Directions: When you reach the line with "Comics are updated" in the listing below, transcribe it and each line after it up to and including the line with "### Google Calendar Plug In", exactly and with nothing else.

Source data:
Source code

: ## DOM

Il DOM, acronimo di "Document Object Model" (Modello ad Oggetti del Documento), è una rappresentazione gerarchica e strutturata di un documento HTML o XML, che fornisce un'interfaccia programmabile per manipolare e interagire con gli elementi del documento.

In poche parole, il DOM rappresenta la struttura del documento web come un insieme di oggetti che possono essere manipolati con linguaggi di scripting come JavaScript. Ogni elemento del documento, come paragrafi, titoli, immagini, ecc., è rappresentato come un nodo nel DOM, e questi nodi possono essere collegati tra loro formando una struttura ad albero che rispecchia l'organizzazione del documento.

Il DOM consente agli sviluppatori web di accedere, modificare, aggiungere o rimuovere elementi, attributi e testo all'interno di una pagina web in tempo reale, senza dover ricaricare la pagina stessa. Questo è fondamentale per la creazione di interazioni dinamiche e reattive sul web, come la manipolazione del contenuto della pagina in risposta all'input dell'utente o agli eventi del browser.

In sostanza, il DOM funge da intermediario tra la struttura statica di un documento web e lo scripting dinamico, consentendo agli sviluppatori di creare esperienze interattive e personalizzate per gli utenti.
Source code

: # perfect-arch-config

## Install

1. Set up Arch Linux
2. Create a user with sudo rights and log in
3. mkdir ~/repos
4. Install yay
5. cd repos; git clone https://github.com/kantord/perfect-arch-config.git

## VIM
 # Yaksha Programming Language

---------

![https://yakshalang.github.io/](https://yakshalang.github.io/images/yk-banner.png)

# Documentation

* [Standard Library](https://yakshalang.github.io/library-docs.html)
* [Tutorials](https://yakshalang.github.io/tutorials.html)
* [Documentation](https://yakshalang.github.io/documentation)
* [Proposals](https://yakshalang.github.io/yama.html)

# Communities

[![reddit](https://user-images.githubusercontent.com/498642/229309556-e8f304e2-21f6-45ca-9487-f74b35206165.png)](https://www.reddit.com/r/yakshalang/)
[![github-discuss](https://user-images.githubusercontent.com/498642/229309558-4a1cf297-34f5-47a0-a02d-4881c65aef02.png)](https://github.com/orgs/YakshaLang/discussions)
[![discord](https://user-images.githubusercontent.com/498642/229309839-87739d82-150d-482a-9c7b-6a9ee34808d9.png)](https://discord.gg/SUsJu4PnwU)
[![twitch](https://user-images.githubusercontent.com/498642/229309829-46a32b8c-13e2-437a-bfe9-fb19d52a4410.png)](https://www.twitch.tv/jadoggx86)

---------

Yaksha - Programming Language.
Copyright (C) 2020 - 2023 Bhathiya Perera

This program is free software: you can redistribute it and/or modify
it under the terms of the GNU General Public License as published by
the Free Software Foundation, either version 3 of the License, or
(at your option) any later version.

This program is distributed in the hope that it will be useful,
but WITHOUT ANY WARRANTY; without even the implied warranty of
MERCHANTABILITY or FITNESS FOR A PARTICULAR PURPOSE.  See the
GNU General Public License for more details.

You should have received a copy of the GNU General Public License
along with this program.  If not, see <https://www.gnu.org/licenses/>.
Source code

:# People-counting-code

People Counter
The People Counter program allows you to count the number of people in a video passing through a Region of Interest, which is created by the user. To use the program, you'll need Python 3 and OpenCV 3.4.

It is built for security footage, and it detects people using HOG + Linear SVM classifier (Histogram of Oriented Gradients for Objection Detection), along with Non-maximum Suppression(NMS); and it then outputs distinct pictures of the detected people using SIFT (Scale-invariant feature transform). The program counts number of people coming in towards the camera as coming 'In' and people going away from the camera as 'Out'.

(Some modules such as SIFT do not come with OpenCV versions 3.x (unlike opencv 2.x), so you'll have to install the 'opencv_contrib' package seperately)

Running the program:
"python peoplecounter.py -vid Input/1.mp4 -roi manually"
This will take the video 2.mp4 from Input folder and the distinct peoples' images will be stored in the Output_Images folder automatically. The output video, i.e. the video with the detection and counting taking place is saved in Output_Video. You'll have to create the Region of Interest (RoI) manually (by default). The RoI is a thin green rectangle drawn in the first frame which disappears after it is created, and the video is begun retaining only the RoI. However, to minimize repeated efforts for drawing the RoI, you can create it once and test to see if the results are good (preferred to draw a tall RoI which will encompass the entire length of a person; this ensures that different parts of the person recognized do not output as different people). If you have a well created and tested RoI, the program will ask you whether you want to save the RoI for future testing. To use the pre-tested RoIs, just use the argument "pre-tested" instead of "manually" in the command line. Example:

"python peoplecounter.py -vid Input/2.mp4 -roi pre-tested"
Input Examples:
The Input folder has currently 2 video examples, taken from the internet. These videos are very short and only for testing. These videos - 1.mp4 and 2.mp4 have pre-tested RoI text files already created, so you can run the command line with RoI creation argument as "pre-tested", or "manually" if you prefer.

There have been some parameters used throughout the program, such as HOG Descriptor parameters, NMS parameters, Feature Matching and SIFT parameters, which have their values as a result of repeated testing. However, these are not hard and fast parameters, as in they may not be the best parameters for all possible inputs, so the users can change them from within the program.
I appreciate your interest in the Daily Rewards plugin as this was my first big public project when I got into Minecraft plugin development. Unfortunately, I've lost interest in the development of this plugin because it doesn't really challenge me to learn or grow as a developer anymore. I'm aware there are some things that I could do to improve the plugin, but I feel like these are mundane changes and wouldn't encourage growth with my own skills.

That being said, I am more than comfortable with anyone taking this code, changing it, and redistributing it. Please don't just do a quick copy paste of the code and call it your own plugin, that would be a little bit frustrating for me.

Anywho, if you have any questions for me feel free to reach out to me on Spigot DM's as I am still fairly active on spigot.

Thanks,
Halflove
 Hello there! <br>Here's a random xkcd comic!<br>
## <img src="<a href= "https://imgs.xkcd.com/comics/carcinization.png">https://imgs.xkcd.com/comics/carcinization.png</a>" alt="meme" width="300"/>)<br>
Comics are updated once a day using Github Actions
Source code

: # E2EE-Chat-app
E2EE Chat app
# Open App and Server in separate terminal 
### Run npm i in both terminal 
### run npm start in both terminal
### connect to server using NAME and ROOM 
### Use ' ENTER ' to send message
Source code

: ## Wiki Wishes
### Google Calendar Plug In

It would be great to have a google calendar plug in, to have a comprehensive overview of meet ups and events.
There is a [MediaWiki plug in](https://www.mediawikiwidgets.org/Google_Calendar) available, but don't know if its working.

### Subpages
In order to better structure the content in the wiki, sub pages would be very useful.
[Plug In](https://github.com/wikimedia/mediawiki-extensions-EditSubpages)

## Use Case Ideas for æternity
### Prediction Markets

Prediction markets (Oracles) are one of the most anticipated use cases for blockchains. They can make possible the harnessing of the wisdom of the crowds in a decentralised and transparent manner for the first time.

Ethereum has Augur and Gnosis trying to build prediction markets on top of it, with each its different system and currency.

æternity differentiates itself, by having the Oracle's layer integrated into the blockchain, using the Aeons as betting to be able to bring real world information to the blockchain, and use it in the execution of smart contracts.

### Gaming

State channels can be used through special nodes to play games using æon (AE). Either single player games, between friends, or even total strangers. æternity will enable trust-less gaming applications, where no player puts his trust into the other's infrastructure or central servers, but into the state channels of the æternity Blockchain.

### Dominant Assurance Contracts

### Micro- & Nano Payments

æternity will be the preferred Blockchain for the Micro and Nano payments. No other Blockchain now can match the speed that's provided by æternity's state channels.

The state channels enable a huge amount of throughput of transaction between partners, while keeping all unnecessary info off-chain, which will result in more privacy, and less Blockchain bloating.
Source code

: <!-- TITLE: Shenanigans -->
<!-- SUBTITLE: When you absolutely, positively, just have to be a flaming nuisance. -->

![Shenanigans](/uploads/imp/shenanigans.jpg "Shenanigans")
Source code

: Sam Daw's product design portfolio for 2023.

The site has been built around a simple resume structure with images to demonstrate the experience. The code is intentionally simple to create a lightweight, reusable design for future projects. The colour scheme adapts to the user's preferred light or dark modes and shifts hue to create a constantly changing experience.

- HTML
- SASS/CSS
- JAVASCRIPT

Response below:
Comics are updated once a day using Github Actions
Source code

: # E2EE-Chat-app
E2EE Chat app
# Open App and Server in separate terminal 
### Run npm i in both terminal 
### run npm start in both terminal
### connect to server using NAME and ROOM 
### Use ' ENTER ' to send message
Source code

: ## Wiki Wishes
### Google Calendar Plug In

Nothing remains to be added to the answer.